В критике это слово обычно играет роль ритуальной жертвы, сжигаемой при вознесении хвалы. «Творческий» успех, «творческая» личность – эпитеты, означающие высшую степень признания. Но как бы высоко ни было признание, само это слово мало что выражает. Ведь эпитет «творческий» очень содержателен, когда речь идет о боге, и почти теряет смысл, когда мы говорим о человеке. Единственное, что нам достоверно известно об акте «творенья», – это то, что «сотворить» – значит сделать что-либо из «ничего». Согласно всем сведениям и преданиям, бог сотворил мир, но предания о том, как он этому научился, не существует; нигде не написано, что на первых порах он, в сущности, ничего не умел и лишь потом постепенно совершенствовался и набирался смелости; что, начав с солнца и кончив блохой и человеком, он понемногу приобретал опыт и сноровку, пока не стал истинным мастером своего дела. Оно и понятно: поскольку творил он из «ничего», ему вовсе не нужно было никакой предварительной подготовки. Увы, у человека-художника дело идет не так гладко, ибо он творит не из «ничего»; действительность, из которой он черпает свой материал, – это такое огромное «нечто», что художник с тоской сознает: проживи я хоть миллион лет, все равно мне всего не охватить, все равно я чего-то недогляжу, недослышу, не прочувствую. И это «нечто», эта действительность настолько для него дорога, что он себя не помнит от радости, если ему удается хоть частицу ее втиснуть в свое творение. Живописец, закончив картину, насвистывает не столько от радости, что совершил творческий акт, сколько от превеликого восторга по поводу того, что ему посчастливилось вписать в плоскость объемный предмет. Наверняка Гомер испытывал меньшую радость от своей творческой божественности, чем от героической божественности Ахилла. Художник всегда немного похож на матроса с корабля Колумба; он видит далекий берег и кричит: «Земля! Земля!» Этот матрос явно не предполагал, что сотворил Америку, но он был первый, кто увидел новую действительность. Мореплаватели, Колумбы, художники – отнюдь не создатели Америк, а лишь первооткрыватели и восхищенные созерцатели реально существующей действительности. В утверждении, что художник прежде всего любит мечту, есть некая доля истины, но гораздо больше истины в том, что всего дороже для него реальность.
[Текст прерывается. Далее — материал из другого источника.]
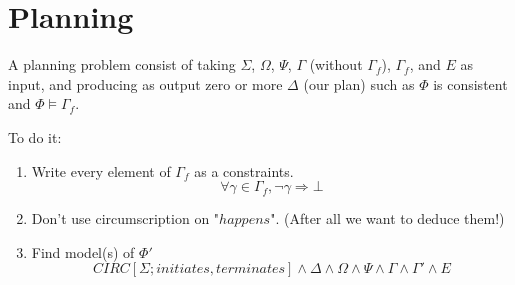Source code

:\section{Planning}\label{sec:planning}

A planning problem consist of taking $\Sigma$, $\Omega$, $\Psi$, $\Gamma$ (without $\Gamma_f$), $\Gamma_f$, and $E$ as input,
and producing as output zero or more $\Delta$ (our plan) such as $\Phi$ is consistent and $\Phi\models\Gamma_f$.

To do it:

\begin{enumerate}
  \item Write every element of $\Gamma_f$ as a constraints.
  \begin{equation}
    \tag{$\Gamma '$}
    \forall \gamma \in \Gamma_f, \neg \gamma \Rightarrow \bot
  \end{equation}
  \item Don't use circumscription on "$happens$". (After all we want to deduce them!)
  \item Find model(s) of $\Phi '$
  \begin{equation}
    \tag{$\Phi '$}
    CIRC[\Sigma;initiates,terminates] \land \Delta \land \Omega \land \Psi \land \Gamma \land \Gamma ' \land E
  \end{equation}
\end{enumerate}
Или еще можно сказать так: художник подобен хорошему столяру. Хороший столяр создает из прекрасного дерева прекрасный стол и любит это дерево больше, чем пустое ничто, из которого, очевидно, лишь с помощью чудотворного Чистого Деяния он смог бы смастерить стол да еще со стульями. Хороший художник создает из прекрасной реальности прекрасное произведение, и даже если эту прекрасную реальность он открыл в себе самом – все равно это уже значительно больше, чем творческое ничто. Ибо ремесло художника – не промысел божий.